Notre correspondant en Guinée

Après vingt quatre ans de pouvoir, le général Lansana Conté est décédé le lundi 22 décembre. Quelques heures plus tard, le président de l’Assemblée nationale demande au président de la Cour suprême de constater la vacance du pouvoir. Mais, très tôt c’est un groupe de militaires qui investit les locaux de la radio télévision guinéenne pour s’emparer du pouvoir.

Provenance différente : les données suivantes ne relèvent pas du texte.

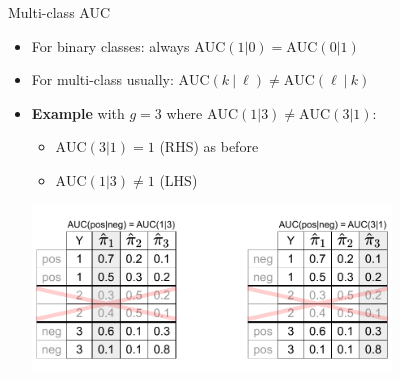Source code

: \begin{vbframe}{Multi-class AUC}

\begin{itemize}
\item For binary classes: always $\text{AUC}(1 | 0) = \text{AUC}(0 | 1)$

\item For multi-class usually:
$\text{AUC}(k ~|~ \ell) \neq \text{AUC}(\ell ~|~ k)$

\item
\textbf{Example} with $g=3$ where $\text{AUC}(1|3) \neq \text{AUC}(3|1) $:
\begin{itemize}
\item $\text{AUC}(3|1) = 1$ (RHS) as before 
\item $\text{AUC}(1|3) \neq 1$ (LHS) 
\end{itemize}

\centerline{\includegraphics[trim = 0 15 00 10, clip, width=0.75\textwidth]{figure_man/multiclass-auc.pdf}}

\end{itemize}


\end{vbframe}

Organisé au sein du désormais Comité national pour la démocratie et le développement, ce groupe de militaires a diffusé dans la journée d’hier, mardi 23 décembre, six communiqués. Dans ces derniers, les putchistes indiquent la suspension de la constitution et de toutes activités politiques et syndicales, la dissolution du gouvernement ainsi que des institutions de la République. Leur porte-parole, le capitaine Moussa Davis Camara jusque-là en service au Camp Alpha Yaya Diallo, le plus grand du pays, a également précisé dans un des communiqués, au nom de ses mandants, son attachement aux chartes de l’Union africaine, de la communauté économique des Etats de l’Afrique de occidentale (CEDEAO) et de celle des Nations unies. Il a aussi rassuré les partenaires au développement, en précisant que seraient respectés tous les engagements contractés par la Guinée.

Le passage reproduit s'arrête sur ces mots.